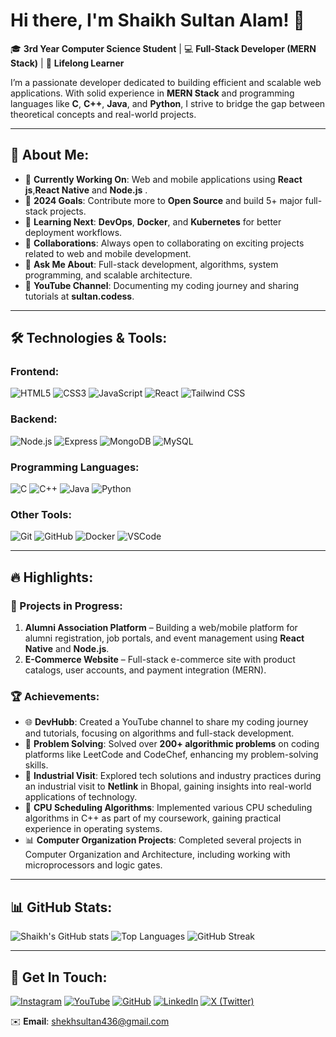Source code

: # Hi there, I'm Shaikh Sultan Alam! 👋

🎓 **3rd Year Computer Science Student** | 💻 **Full-Stack Developer (MERN Stack)** | 🌱 **Lifelong Learner**

I’m a passionate developer dedicated to building efficient and scalable web applications. With solid experience in **MERN Stack** and programming languages like **C**, **C++**, **Java**, and **Python**, I strive to bridge the gap between theoretical concepts and real-world projects.

---

## 🚀 About Me:
- 🔭 **Currently Working On**: Web and mobile applications using **React js**,**React Native** and **Node.js** .
- 🎯 **2024 Goals**: Contribute more to **Open Source** and build 5+ major full-stack projects.
- 🌱 **Learning Next**: **DevOps**, **Docker**, and **Kubernetes** for better deployment workflows.
- 🤝 **Collaborations**: Always open to collaborating on exciting projects related to web and mobile development.
- 💬 **Ask Me About**: Full-stack development, algorithms, system programming, and scalable architecture.
- 🎥 **YouTube Channel**: Documenting my coding journey and sharing tutorials at **sultan.codess**.

---

## 🛠️ Technologies & Tools:

### Frontend: 
![HTML5](https://img.shields.io/badge/HTML5-E34F26?style=flat-square&logo=html5&logoColor=white) 
![CSS3](https://img.shields.io/badge/CSS3-1572B6?style=flat-square&logo=css3&logoColor=white) 
![JavaScript](https://img.shields.io/badge/JavaScript-F7DF1E?style=flat-square&logo=javascript&logoColor=black) 
![React](https://img.shields.io/badge/React-20232A?style=flat-square&logo=react&logoColor=61DAFB) 
![Tailwind CSS](https://img.shields.io/badge/Tailwind_CSS-38B2AC?style=flat-square&logo=tailwind-css&logoColor=white)

### Backend: 
![Node.js](https://img.shields.io/badge/Node.js-339933?style=flat-square&logo=nodedotjs&logoColor=white) 
![Express](https://img.shields.io/badge/Express.js-000000?style=flat-square&logo=express&logoColor=white) 
![MongoDB](https://img.shields.io/badge/MongoDB-4EA94B?style=flat-square&logo=mongodb&logoColor=white) 
![MySQL](https://img.shields.io/badge/MySQL-4479A1?style=flat-square&logo=mysql&logoColor=white)

### Programming Languages: 
![C](https://img.shields.io/badge/C-A8B9CC?style=flat-square&logo=c&logoColor=white) 
![C++](https://img.shields.io/badge/C%2B%2B-00599C?style=flat-square&logo=c%2B%2B&logoColor=white) 
![Java](https://img.shields.io/badge/Java-007396?style=flat-square&logo=java&logoColor=white) 
![Python](https://img.shields.io/badge/Python-3776AB?style=flat-square&logo=python&logoColor=white)

### Other Tools: 
![Git](https://img.shields.io/badge/Git-F05032?style=flat-square&logo=git&logoColor=white) 
![GitHub](https://img.shields.io/badge/GitHub-181717?style=flat-square&logo=github&logoColor=white) 
![Docker](https://img.shields.io/badge/Docker-2496ED?style=flat-square&logo=docker&logoColor=white) 
![VSCode](https://img.shields.io/badge/VS_Code-007ACC?style=flat-square&logo=visual-studio-code&logoColor=white)

---

## 🔥 Highlights:
### 🚧 Projects in Progress:
1. **Alumni Association Platform** – Building a web/mobile platform for alumni registration, job portals, and event management using **React Native** and **Node.js**.
2. **E-Commerce Website** – Full-stack e-commerce site with product catalogs, user accounts, and payment integration (MERN).

### 🏆 Achievements:
- 🌐 **DevHubb**: Created a YouTube channel to share my coding journey and tutorials, focusing on algorithms and full-stack development.
- 🏅 **Problem Solving**: Solved over **200+ algorithmic problems** on coding platforms like LeetCode and CodeChef, enhancing my problem-solving skills.
- 💼 **Industrial Visit**: Explored tech solutions and industry practices during an industrial visit to **Netlink** in Bhopal, gaining insights into real-world applications of technology.
- 🤖 **CPU Scheduling Algorithms**: Implemented various CPU scheduling algorithms in C++ as part of my coursework, gaining practical experience in operating systems.
- 📊 **Computer Organization Projects**: Completed several projects in Computer Organization and Architecture, including working with microprocessors and logic gates.

---

## 📊 GitHub Stats:
![Shaikh's GitHub stats](https://github-readme-stats.vercel.app/api?username=Shekhsultan&show_icons=true&theme=radical)
![Top Languages](https://github-readme-stats.vercel.app/api/top-langs/?username=Shekhsultan&layout=compact&theme=radical)
![GitHub Streak](https://github-readme-streak-stats.herokuapp.com/?user=Shekhsultan&theme=radical)

---

## 💬 Get In Touch:

[![Instagram](https://img.shields.io/badge/Instagram-E4405F?style=for-the-badge&logo=instagram&logoColor=white)](https://www.instagram.com/Shaikh.code)
[![YouTube](https://img.shields.io/badge/YouTube-FF0000?style=for-the-badge&logo=youtube&logoColor=white)](https://www.youtube.com/@sultan.codess)
[![GitHub](https://img.shields.io/badge/GitHub-181717?style=for-the-badge&logo=github&logoColor=white)](https://github.com/Shekhsultan)
[![LinkedIn](https://img.shields.io/badge/LinkedIn-0077B5?style=for-the-badge&logo=linkedin&logoColor=white)](https://www.linkedin.com/in/sultan-alam436)
[![X (Twitter)](https://img.shields.io/badge/X-1DA1F2?style=for-the-badge&logo=twitter&logoColor=white)](https://x.com/shekhsultan436)

✉️ **Email**: [shekhsultan436@gmail.com](mailto:shekhsultan436@gmail.com)
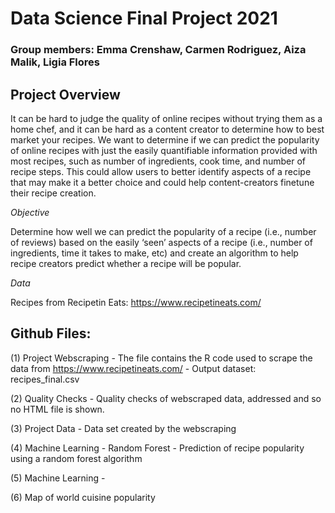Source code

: # Data Science Final Project 2021
### Group members: Emma Crenshaw, Carmen Rodriguez, Aiza Malik, Ligia Flores



## Project Overview
It can be hard to judge the quality of online recipes without trying them as a home chef, and it can be hard as a content creator to determine how to best market your recipes. We want to determine if we can predict the popularity of online recipes with just the easily quantifiable information provided with most recipes, such as number of ingredients, cook time, and number of recipe steps. This could allow users to better identify aspects of a recipe that may make it a better choice and could help content-creators finetune their recipe creation.

_Objective_

Determine how well we can predict the popularity of a recipe (i.e., number of reviews) based on the easily ‘seen’ aspects of a recipe (i.e., number of ingredients, time it takes to make, etc) and create an algorithm to help recipe creators predict whether a recipe will be popular.

_Data_

Recipes from Recipetin Eats: https://www.recipetineats.com/


## Github Files:

  (1) Project Webscraping
      - The file contains the R code used to scrape the data from https://www.recipetineats.com/ 
      - Output dataset: recipes_final.csv
     
     
  (2) Quality Checks 
      - Quality checks of webscraped data, addressed and so no HTML file is shown.
  
  (3) Project Data
      - Data set created by the webscraping
  
  (4) Machine Learning - Random Forest
      - Prediction of recipe popularity using a random forest algorithm
  
  (5) Machine Learning - 
  
  (6) Map of world cuisine popularity
  
  
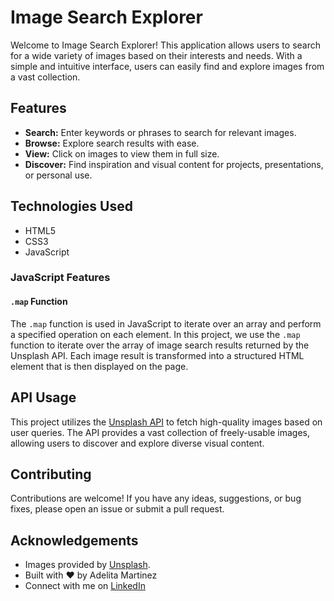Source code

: # Image Search Explorer

Welcome to Image Search Explorer! This application allows users to search for a wide variety of images based on their interests and needs. With a simple and intuitive interface, users can easily find and explore images from a vast collection.

## Features

- **Search:** Enter keywords or phrases to search for relevant images.
- **Browse:** Explore search results with ease.
- **View:** Click on images to view them in full size.
- **Discover:** Find inspiration and visual content for projects, presentations, or personal use.

## Technologies Used

- HTML5
- CSS3
- JavaScript

### JavaScript Features

#### `.map` Function

The `.map` function is used in JavaScript to iterate over an array and perform a specified operation on each element. In this project, we use the `.map` function to iterate over the array of image search results returned by the Unsplash API. Each image result is transformed into a structured HTML element that is then displayed on the page.


## API Usage

This project utilizes the [Unsplash API](https://unsplash.com/developers) to fetch high-quality images based on user queries. The API provides a vast collection of freely-usable images, allowing users to discover and explore diverse visual content.

## Contributing

Contributions are welcome! If you have any ideas, suggestions, or bug fixes, please open an issue or submit a pull request.


## Acknowledgements

- Images provided by [Unsplash](https://unsplash.com/).
- Built with ❤️ by Adelita Martinez 
- Connect with me on [LinkedIn](www.linkedin.com/in/adelitamartinez)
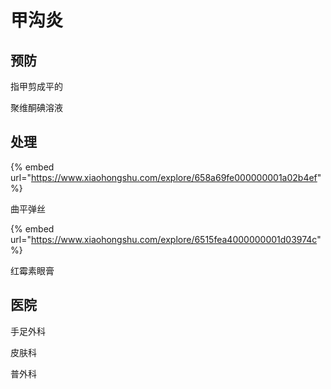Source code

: # 甲沟炎

## 预防

指甲剪成平的

聚维酮碘溶液

## 处理

{% embed url="https://www.xiaohongshu.com/explore/658a69fe000000001a02b4ef" %}

曲平弹丝





{% embed url="https://www.xiaohongshu.com/explore/6515fea4000000001d03974c" %}

红霉素眼膏



## 医院

手足外科

皮肤科

普外科
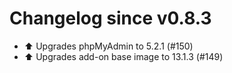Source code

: # Changelog since v0.8.3
- ⬆️ Upgrades phpMyAdmin to 5.2.1 (#150) 
- ⬆️ Upgrades add-on base image to 13.1.3 (#149) 
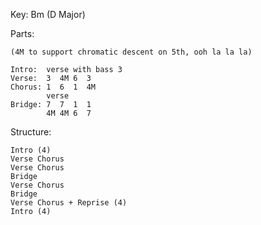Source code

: Key: Bm (D Major)

Parts:

    (4M to support chromatic descent on 5th, ooh la la la)

    Intro:  verse with bass 3
    Verse:  3  4M 6  3 
    Chorus: 1  6  1  4M
            verse
    Bridge: 7  7  1  1
            4M 4M 6  7

Structure:
    
    Intro (4)
    Verse Chorus
    Verse Chorus
    Bridge
    Verse Chorus
    Bridge
    Verse Chorus + Reprise (4)
    Intro (4)
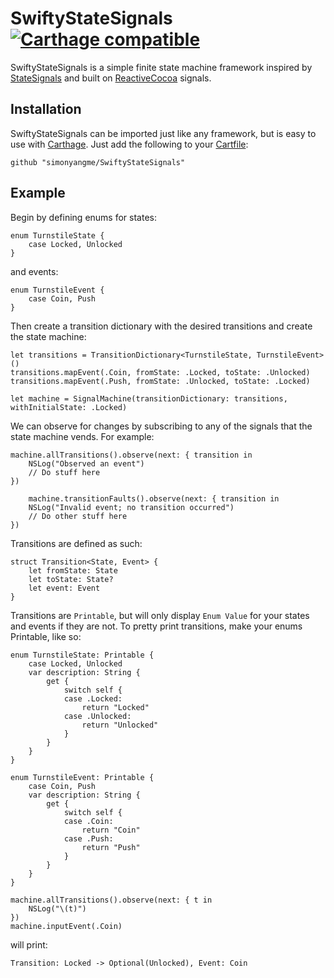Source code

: # SwiftyStateSignals [![Carthage compatible](https://img.shields.io/badge/Carthage-compatible-4BC51D.svg?style=flat)](https://github.com/Carthage/Carthage)

SwiftyStateSignals is a simple finite state machine framework inspired by [StateSignals](https://github.com/erikprice/StateSignals) and built on [ReactiveCocoa](https://github.com/ReactiveCocoa/ReactiveCocoa) signals.

## Installation

SwiftyStateSignals can be imported just like any framework, but is easy to use with [Carthage](https://github.com/Carthage/Carthage). Just add the following to your [Cartfile](https://github.com/Carthage/Carthage/blob/master/Documentation/Artifacts.md#cartfile):

    github "simonyangme/SwiftyStateSignals"

## Example

Begin by defining enums for states:

    enum TurnstileState {
        case Locked, Unlocked
    }

and events:

    enum TurnstileEvent {
        case Coin, Push
    }

Then create a transition dictionary with the desired transitions and create the state machine:

	let transitions = TransitionDictionary<TurnstileState, TurnstileEvent>()
	transitions.mapEvent(.Coin, fromState: .Locked, toState: .Unlocked)
    transitions.mapEvent(.Push, fromState: .Unlocked, toState: .Locked)
	
	let machine = SignalMachine(transitionDictionary: transitions, withInitialState: .Locked)

We can observe for changes by subscribing to any of the signals that the state machine vends. For example:

    machine.allTransitions().observe(next: { transition in
        NSLog("Observed an event")
        // Do stuff here
    })
    	
    	machine.transitionFaults().observe(next: { transition in
        NSLog("Invalid event; no transition occurred")
        // Do other stuff here
    })

Transitions are defined as such:

    struct Transition<State, Event> {
        let fromState: State
        let toState: State?
        let event: Event
    }

Transitions are `Printable`, but will only display `Enum Value` for your states and events if they are not. To pretty print transitions, make your enums Printable, like so:

	enum TurnstileState: Printable {
		case Locked, Unlocked
		var description: String {
			get {
				switch self {
				case .Locked:
					return "Locked"
				case .Unlocked:
					return "Unlocked"
				}
			}
		}
	}
	
	enum TurnstileEvent: Printable {
		case Coin, Push
		var description: String {
			get {
				switch self {
				case .Coin:
					return "Coin"
				case .Push:
					return "Push"
				}
			}
		}
	}

	machine.allTransitions().observe(next: { t in
        NSLog("\(t)")
    })
    machine.inputEvent(.Coin)

will print:

    Transition: Locked -> Optional(Unlocked), Event: Coin

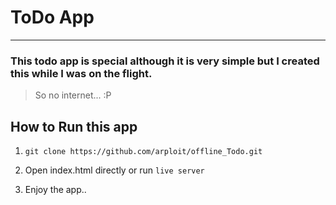 # ToDo App
---

### This todo app is special although it is very simple but I created this while I was on the flight.

> So no internet... :P


## How to Run this app

1. `git clone https://github.com/arploit/offline_Todo.git` 

2. Open index.html directly or run `live server`

3. Enjoy the app..



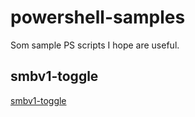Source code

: # powershell-samples
Som sample PS scripts I hope are useful.

## smbv1-toggle
[smbv1-toggle](https://github.com/QuiGonJames/powershell-samples/tree/master/smbv1-toggle#smbv1-toggle)
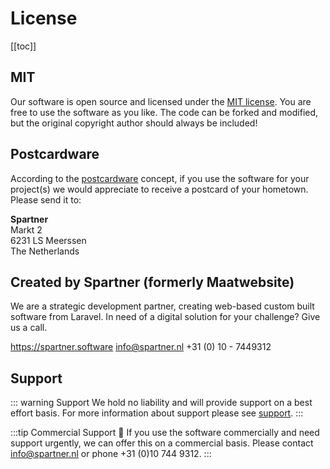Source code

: # License

[[toc]]

## MIT
Our software is open source and licensed under the [MIT license](https://choosealicense.com/licenses/mit/). You are free to use the software as you like. The code can be forked and modified, but the original copyright author should always be included!

## Postcardware
According to the [postcardware](https://en.wikipedia.org/wiki/Postcardware) concept, if you use the software for your project(s) we would appreciate to receive a postcard of your hometown. Please send it to:

**Spartner**  
Markt 2  
6231 LS Meerssen  
The Netherlands  

## Created by Spartner (formerly Maatwebsite)

We are a strategic development partner, creating web-based custom built software from Laravel. In need of a digital solution for your challenge? Give us a call. 

https://spartner.software 
info@spartner.nl 
+31 (0) 10 - 7449312 

## Support

::: warning Support
We hold no liability and will provide support on a best effort basis. For more information about support please see [support](https://docs.laravel-excel.com/3.1/getting-started/support.html).
:::

:::tip Commercial Support
:rocket: If you use the software commercially and need support urgently, we can offer this on a commercial basis. Please contact <info@spartner.nl> or phone +31 (0)10 744 9312.
::: 

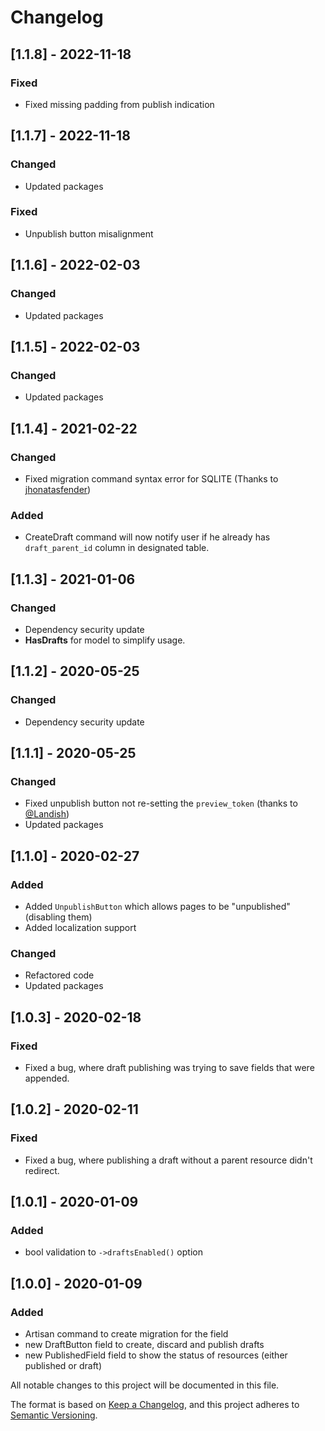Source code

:# Changelog

## [1.1.8] - 2022-11-18

### Fixed

- Fixed missing padding from publish indication

## [1.1.7] - 2022-11-18

### Changed

- Updated packages

### Fixed

- Unpublish button misalignment

## [1.1.6] - 2022-02-03

### Changed

- Updated packages

## [1.1.5] - 2022-02-03

### Changed

- Updated packages

## [1.1.4] - 2021-02-22

### Changed

- Fixed migration command syntax error for SQLITE (Thanks to [jhonatasfender](https://github.com/jhonatasfender))

### Added

- CreateDraft command will now notify user if he already has `draft_parent_id` column in designated table.

## [1.1.3] - 2021-01-06

### Changed

- Dependency security update
- **HasDrafts** for model to simplify usage.

## [1.1.2] - 2020-05-25

### Changed

- Dependency security update

## [1.1.1] - 2020-05-25

### Changed

- Fixed unpublish button not re-setting the `preview_token` (thanks to [@Landish](https://github.com/Landish))
- Updated packages

## [1.1.0] - 2020-02-27

### Added

- Added `UnpublishButton` which allows pages to be "unpublished" (disabling them)
- Added localization support

### Changed

- Refactored code
- Updated packages

## [1.0.3] - 2020-02-18

### Fixed

- Fixed a bug, where draft publishing was trying to save fields that were appended.

## [1.0.2] - 2020-02-11

### Fixed

- Fixed a bug, where publishing a draft without a parent resource didn't redirect.

## [1.0.1] - 2020-01-09

### Added

- bool validation to `->draftsEnabled()` option

## [1.0.0] - 2020-01-09

### Added

- Artisan command to create migration for the field
- new DraftButton field to create, discard and publish drafts
- new PublishedField field to show the status of resources (either published or draft)

All notable changes to this project will be documented in this file.

The format is based on [Keep a Changelog](https://keepachangelog.com/en/1.0.0/),
and this project adheres to [Semantic Versioning](https://semver.org/spec/v2.0.0.html).
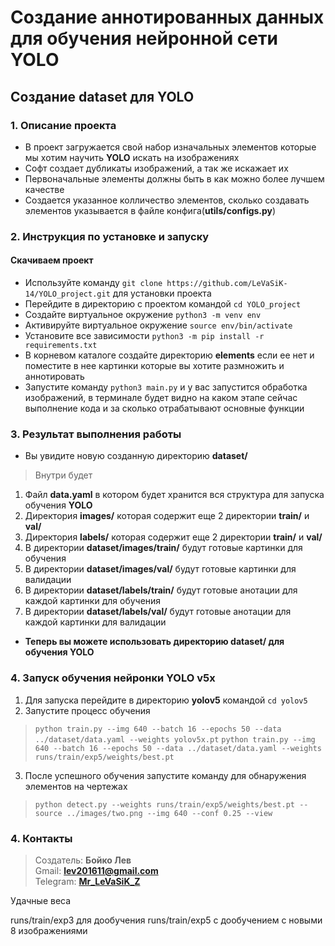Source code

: # **Создание аннотированных данных для обучения нейронной сети YOLO**

## **Создание dataset для YOLO**

### 1. **Описание проекта**
- В проект загружается свой набор изначальных элементов которые мы хотим научить **YOLO** искать на изображениях<br>
- Софт создает дубликаты изображений, а так же искажает их<br>
- Первоначальные элементы должны быть в как можно более лучшем качестве<br>
- Создается указанное колличество элементов, сколько создавать элементов указывается в файле конфига(**utils/configs.py**)

### 2. **Инструкция по установке и запуску**
#### **Скачиваем проект** 
- Используйте команду `git clone https://github.com/LeVaSiK-14/YOLO_project.git` для установки проекта
- Перейдите в директорию с проектом командой `cd YOLO_project`
- Создайте виртуальное окружение `python3 -m venv env`
- Активируйте виртуальное окружение `source env/bin/activate`
- Установите все зависимости `python3 -m pip install -r requirements.txt`
- В корневом каталоге создайте директорию **elements** если ее нет и поместите в нее картинки которые вы хотите размножить и аннотировать
- Запустите команду `python3 main.py` и у вас запустится обработка изображений, в терминале будет видно на каком этапе сейчас выполнение кода и за сколько отрабатывают основные функции

### 3. **Результат выполнения работы**
- Вы увидите новую созданную директорию **dataset/**
> Внутри будет
1. Файл **data.yaml** в котором будет хранится вся структура для запуска обучения **YOLO**
2. Директория **images/** которая содержит еще 2 директории **train/** и **val/** 
3. Директория **labels/** которая содержит еще 2 директории **train/** и **val/** 
4. В директории **dataset/images/train/** будут готовые картинки для обучения
5. В директории **dataset/images/val/** будут готовые картинки для валидации
6. В директории **dataset/labels/train/** будут готовые анотации для каждой картинки для обучения
7. В директории **dataset/labels/val/** будут готовые анотации для каждой картинки для валидации

- **Теперь вы можете использовать директорию dataset/ для обучения YOLO**

### 4. **Запуск обучения нейронки YOLO v5x**
1. Для запуска перейдите в директорию **yolov5** командой `cd yolov5`
2. Запустите процесс обучения 
> `python train.py --img 640 --batch 16 --epochs 50 --data ../dataset/data.yaml --weights yolov5x.pt`
> `python train.py --img 640 --batch 16 --epochs 50 --data ../dataset/data.yaml --weights runs/train/exp5/weights/best.pt`
3. После успешного обучения запустите команду для обнаружения элементов на чертежах
> `python detect.py --weights runs/train/exp5/weights/best.pt --source ../images/two.png --img 640 --conf 0.25 --view`


### 4. **Контакты**
> Создатель: **Бойко Лев**<br>
> Gmail: **lev201611@gmail.com**<br>
> Telegram: **[Mr_LeVaSiK_Z](https://t.me/Mr_LeVaSiK_Z)**


Удачные веса

runs/train/exp3 для дообучения
runs/train/exp5 с дообучением с новыми 8 изображениями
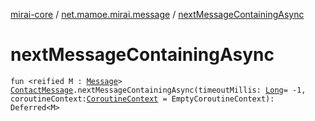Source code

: [mirai-core](../index.md) / [net.mamoe.mirai.message](index.md) / [nextMessageContainingAsync](./next-message-containing-async.md)

# nextMessageContainingAsync

`fun <reified M : `[`Message`](../net.mamoe.mirai.message.data/-message/index.md)`> `[`ContactMessage`](-contact-message/index.md)`.nextMessageContainingAsync(timeoutMillis: `[`Long`](https://kotlinlang.org/api/latest/jvm/stdlib/kotlin/-long/index.html)` = -1, coroutineContext: `[`CoroutineContext`](https://kotlinlang.org/api/latest/jvm/stdlib/kotlin.coroutines/-coroutine-context/index.html)` = EmptyCoroutineContext): Deferred<M>`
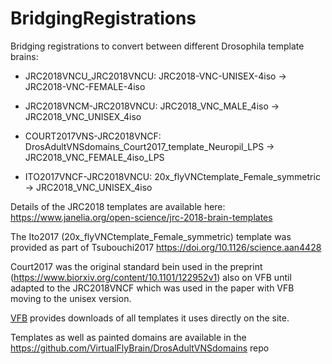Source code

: # BridgingRegistrations
Bridging registrations to convert between different Drosophila template brains:

- JRC2018VNCU_JRC2018VNCU: JRC2018-VNC-UNISEX-4iso -> JRC2018-VNC-FEMALE-4iso

- JRC2018VNCM-JRC2018VNCU: JRC2018_VNC_MALE_4iso -> JRC2018_VNC_UNISEX_4iso

- COURT2017VNS-JRC2018VNCF: DrosAdultVNSdomains_Court2017_template_Neuropil_LPS -> JRC2018_VNC_FEMALE_4iso_LPS

- ITO2017VNCF-JRC2018VNCU: 20x_flyVNCtemplate_Female_symmetric -> JRC2018_VNC_UNISEX_4iso

Details of the JRC2018 templates are available here: https://www.janelia.org/open-science/jrc-2018-brain-templates 

The Ito2017 (20x_flyVNCtemplate_Female_symmetric) template was provided as part of Tsubouchi2017 https://doi.org/10.1126/science.aan4428 

Court2017 was the original standard bein used in the preprint (https://www.biorxiv.org/content/10.1101/122952v1) also on VFB until adapted to the JRC2018VNCF which was used in the paper with VFB moving to the unisex version. 

[VFB](https://VirtualFlyBrain.org) provides downloads of all templates it uses directly on the site.

Templates as well as painted domains are available in the https://github.com/VirtualFlyBrain/DrosAdultVNSdomains repo  
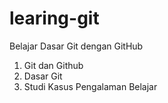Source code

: # learing-git
Belajar Dasar Git dengan GitHub
1. Git dan Github
2. Dasar Git
3. Studi Kasus Pengalaman Belajar
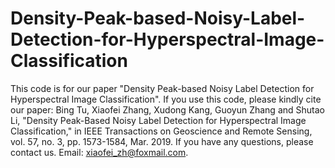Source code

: # Density-Peak-based-Noisy-Label-Detection-for-Hyperspectral-Image-Classification
This code is for our paper "Density Peak-based Noisy Label Detection for Hyperspectral Image Classification".    If you use this code, please kindly cite our paper:  Bing Tu, Xiaofei Zhang, Xudong Kang, Guoyun Zhang and Shutao Li, "Density Peak-Based Noisy Label Detection for Hyperspectral Image Classification," in IEEE Transactions on Geoscience and Remote Sensing, vol. 57, no. 3, pp. 1573-1584, Mar. 2019.  If you have any questions, please contact us.  Email:  xiaofei_zh@foxmail.com.
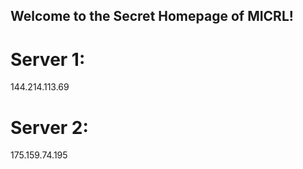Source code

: ## Welcome to the Secret Homepage of MICRL!
# Server 1:
144.214.113.69
# Server 2:
175.159.74.195







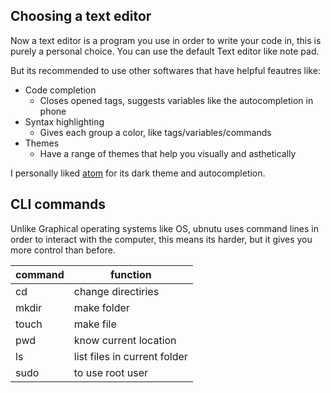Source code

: ## Choosing a text editor

Now a text editor is a program you use in order to write your code in, this is purely a personal choice. You can use the default Text editor like note pad.

But its recommended to use other softwares that have helpful feautres like:

- Code completion
  - Closes opened tags, suggests variables like the autocompletion in phone
- Syntax highlighting
  - Gives each group a color, like tags/variables/commands
- Themes
  - Have a range of themes that help you visually and asthetically
  
I personally liked [atom](https://atom.io/) for its dark theme and autocompletion.


## CLI commands

Unlike Graphical operating systems like OS, ubnutu uses command lines in order to interact with the computer, this means its harder, but it gives you more control than before.

command | function
------- | --------
cd| change directiries
mkdir| make folder
touch| make file
pwd| know current location
ls| list files in current folder
sudo| to use root user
========================================
Each line of the entries that contains the word "элементов" should be listed.

- В проект загружается свой набор изначальных элементов которые мы хотим научить **YOLO** искать на изображениях<br>
- Создается указанное колличество элементов, сколько создавать элементов указывается в файле конфига(**utils/configs.py**)
3. После успешного обучения запустите команду для обнаружения элементов на чертежах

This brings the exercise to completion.